We created a new customer onboarding campaign for one of our customer success partners. The goal of the campaign is to help new account owners actively utilize the product. The campaign includes one welcome email followed by a series of eight in-product messages designed to introduce the new users to a variety of product features. The feature set was selected by our client as user events that will allow customers to get the most out of the product and fully adopt it into their daily activities. There is also a one-off reactivation email sent to users enrolled in the campaign who were not seen in the product for more than four consecutive business days.
Our initial campaign started in August and we are currently in the process of analyzing the results from version three of the campaign. We plan to create one more version of testing before a finalized version five is launched then continuously monitored.
For each of the emails and in-product messages, we created both an A and a B version. Here is a comprehensive list of the A/B tests we ran for different messages:
- Subject line
- Email copy
- Message body copy
- Button copy
- Male vs. female sender
- CTA copy (call to action)
- Including video
This is one example message with an A/B test on the message subject line:
For each message we carefully tracked message sends, open rate, and goal completion rate. The goal was customized to each message and related to the activity being promoted.
For each of the ten messages we reformatted the data and ran regressions to analyze the difference between message A and message B. We used message A or B as the explanatory variable (also referred to as independent variable). Message opens and completion of the goal were the dependent variables.
Regression 1: Message open as the dependent variable
Regression 1: Goal completion as the dependent variable
When the p value is high as seen in these regressions, the results of the analysis are not statistically significant. Out of all twenty regressions, none of our analyses showed statistical significance.

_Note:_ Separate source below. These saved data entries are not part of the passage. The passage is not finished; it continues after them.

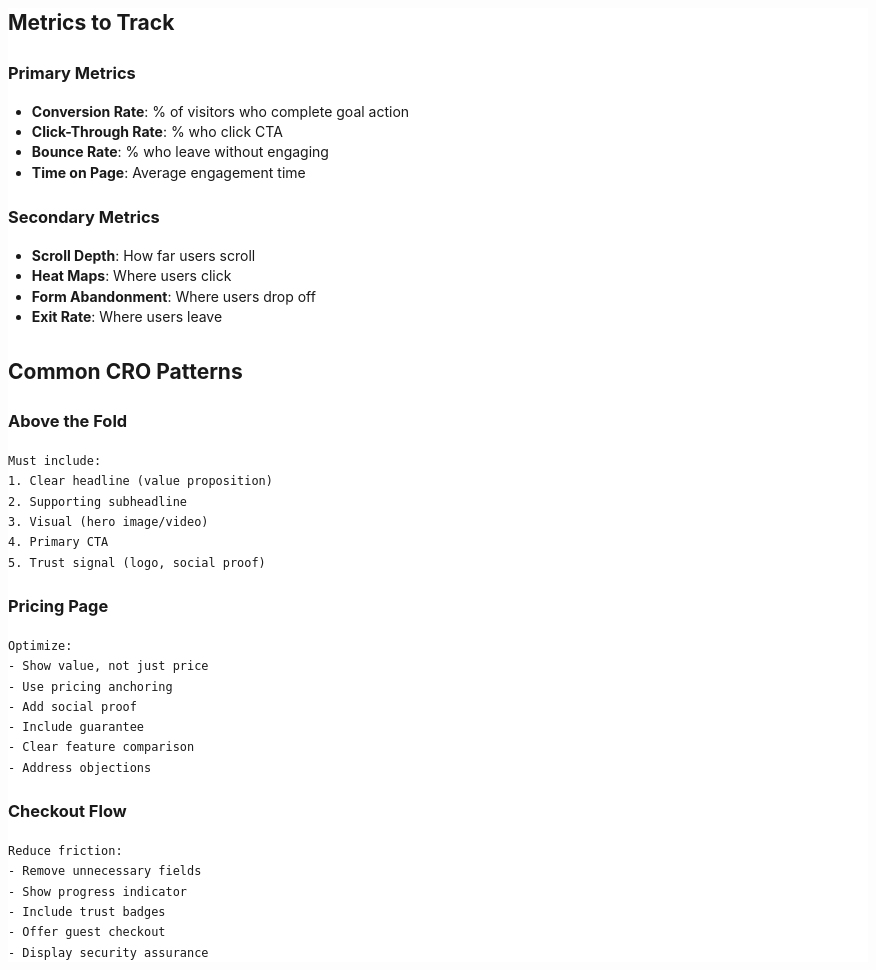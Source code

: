 ## Metrics to Track

### Primary Metrics

- **Conversion Rate**: % of visitors who complete goal action
- **Click-Through Rate**: % who click CTA
- **Bounce Rate**: % who leave without engaging
- **Time on Page**: Average engagement time

### Secondary Metrics

- **Scroll Depth**: How far users scroll
- **Heat Maps**: Where users click
- **Form Abandonment**: Where users drop off
- **Exit Rate**: Where users leave

## Common CRO Patterns

### Above the Fold

```
Must include:
1. Clear headline (value proposition)
2. Supporting subheadline
3. Visual (hero image/video)
4. Primary CTA
5. Trust signal (logo, social proof)
```

### Pricing Page

```
Optimize:
- Show value, not just price
- Use pricing anchoring
- Add social proof
- Include guarantee
- Clear feature comparison
- Address objections
```

### Checkout Flow

```
Reduce friction:
- Remove unnecessary fields
- Show progress indicator
- Include trust badges
- Offer guest checkout
- Display security assurance
```
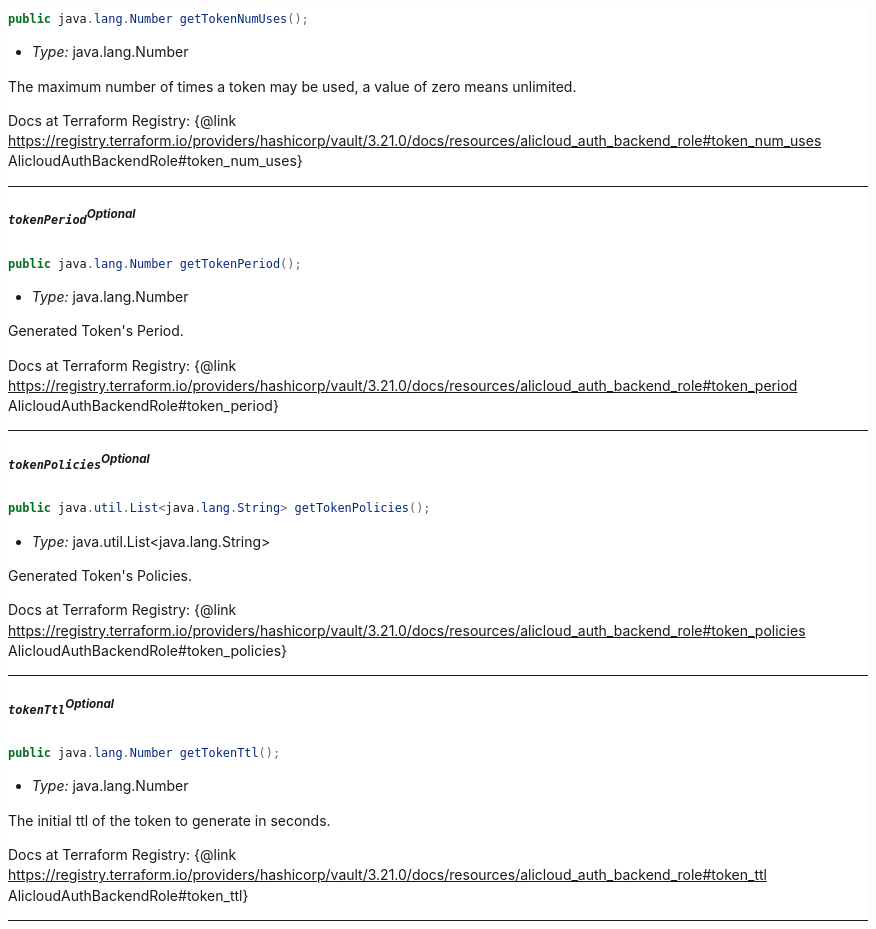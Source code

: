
 ```java
public java.lang.Number getTokenNumUses();
```

- *Type:* java.lang.Number

The maximum number of times a token may be used, a value of zero means unlimited.

Docs at Terraform Registry: {@link https://registry.terraform.io/providers/hashicorp/vault/3.21.0/docs/resources/alicloud_auth_backend_role#token_num_uses AlicloudAuthBackendRole#token_num_uses}

---

##### `tokenPeriod`<sup>Optional</sup> <a name="tokenPeriod" id="@cdktf/provider-vault.alicloudAuthBackendRole.AlicloudAuthBackendRoleConfig.property.tokenPeriod"></a>

```java
public java.lang.Number getTokenPeriod();
```

- *Type:* java.lang.Number

Generated Token's Period.

Docs at Terraform Registry: {@link https://registry.terraform.io/providers/hashicorp/vault/3.21.0/docs/resources/alicloud_auth_backend_role#token_period AlicloudAuthBackendRole#token_period}

---

##### `tokenPolicies`<sup>Optional</sup> <a name="tokenPolicies" id="@cdktf/provider-vault.alicloudAuthBackendRole.AlicloudAuthBackendRoleConfig.property.tokenPolicies"></a>

```java
public java.util.List<java.lang.String> getTokenPolicies();
```

- *Type:* java.util.List<java.lang.String>

Generated Token's Policies.

Docs at Terraform Registry: {@link https://registry.terraform.io/providers/hashicorp/vault/3.21.0/docs/resources/alicloud_auth_backend_role#token_policies AlicloudAuthBackendRole#token_policies}

---

##### `tokenTtl`<sup>Optional</sup> <a name="tokenTtl" id="@cdktf/provider-vault.alicloudAuthBackendRole.AlicloudAuthBackendRoleConfig.property.tokenTtl"></a>

```java
public java.lang.Number getTokenTtl();
```

- *Type:* java.lang.Number

The initial ttl of the token to generate in seconds.

Docs at Terraform Registry: {@link https://registry.terraform.io/providers/hashicorp/vault/3.21.0/docs/resources/alicloud_auth_backend_role#token_ttl AlicloudAuthBackendRole#token_ttl}

---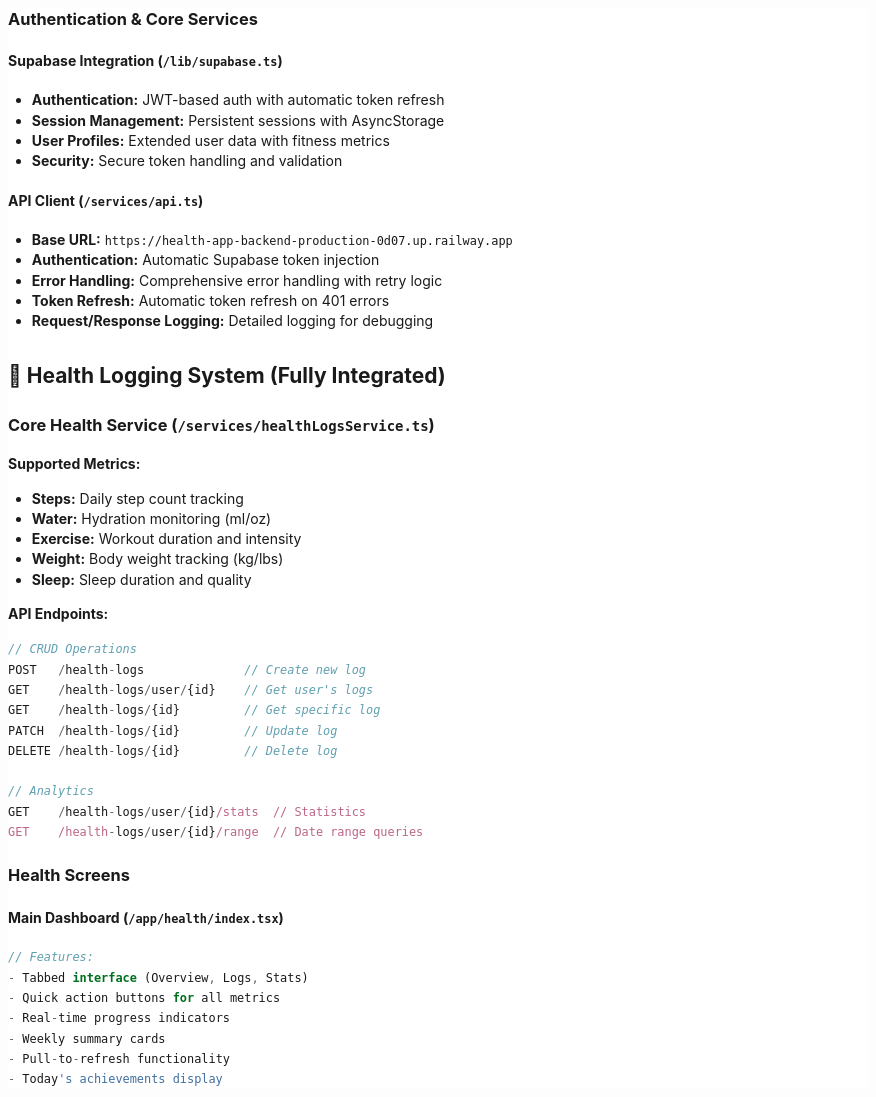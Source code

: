 ### Authentication & Core Services

#### **Supabase Integration** (`/lib/supabase.ts`)
- **Authentication:** JWT-based auth with automatic token refresh
- **Session Management:** Persistent sessions with AsyncStorage
- **User Profiles:** Extended user data with fitness metrics
- **Security:** Secure token handling and validation

#### **API Client** (`/services/api.ts`)
- **Base URL:** `https://health-app-backend-production-0d07.up.railway.app`
- **Authentication:** Automatic Supabase token injection
- **Error Handling:** Comprehensive error handling with retry logic
- **Token Refresh:** Automatic token refresh on 401 errors
- **Request/Response Logging:** Detailed logging for debugging

## 🏥 Health Logging System (Fully Integrated)

### Core Health Service (`/services/healthLogsService.ts`)

**Supported Metrics:**
- **Steps:** Daily step count tracking
- **Water:** Hydration monitoring (ml/oz)
- **Exercise:** Workout duration and intensity
- **Weight:** Body weight tracking (kg/lbs)
- **Sleep:** Sleep duration and quality

**API Endpoints:**
```typescript
// CRUD Operations
POST   /health-logs              // Create new log
GET    /health-logs/user/{id}    // Get user's logs
GET    /health-logs/{id}         // Get specific log
PATCH  /health-logs/{id}         // Update log
DELETE /health-logs/{id}         // Delete log

// Analytics
GET    /health-logs/user/{id}/stats  // Statistics
GET    /health-logs/user/{id}/range  // Date range queries
```

### Health Screens

#### **Main Dashboard** (`/app/health/index.tsx`)
```typescript
// Features:
- Tabbed interface (Overview, Logs, Stats)
- Quick action buttons for all metrics
- Real-time progress indicators
- Weekly summary cards
- Pull-to-refresh functionality
- Today's achievements display
```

The typical assumption is that different versions of the same message will impact open rates and customer adoption of the product. However, this hypothesis proved incorrect in this study as there was no statistical significance for any regression comparing the A and B bot messages. Through running experiments like these, marketers realize the necessity of knowing what is relevant and what is not. Creating good copy that resonates with customers and communicates a valuable message is relevant; small differences and tweaks to subject lines and message copy is not. A better understanding of what impacts overall results helps focus time and attention to value adding activities and decrease wasting time or resources.
In the next version of the campaign we plan on adjusting our experimentation tactic by A/B testing more substantial differences between messages. For example, instead of testing word choice, we will test a body copy focused on the result of utilizing a specific feature to a second version that uses the copy to explain how to use the feature. We also plan on testing if professional vs. causal bot language leads to better goal completion.
The expectation was that analyzing the data would inform which message is better, A or B. Instead the regressions show that it doesn’t matter. Sometimes test results do not answer the question we set out to answer, but instead answer questions we never thought to ask and guide the process forward with a better focus on what is truly valuable.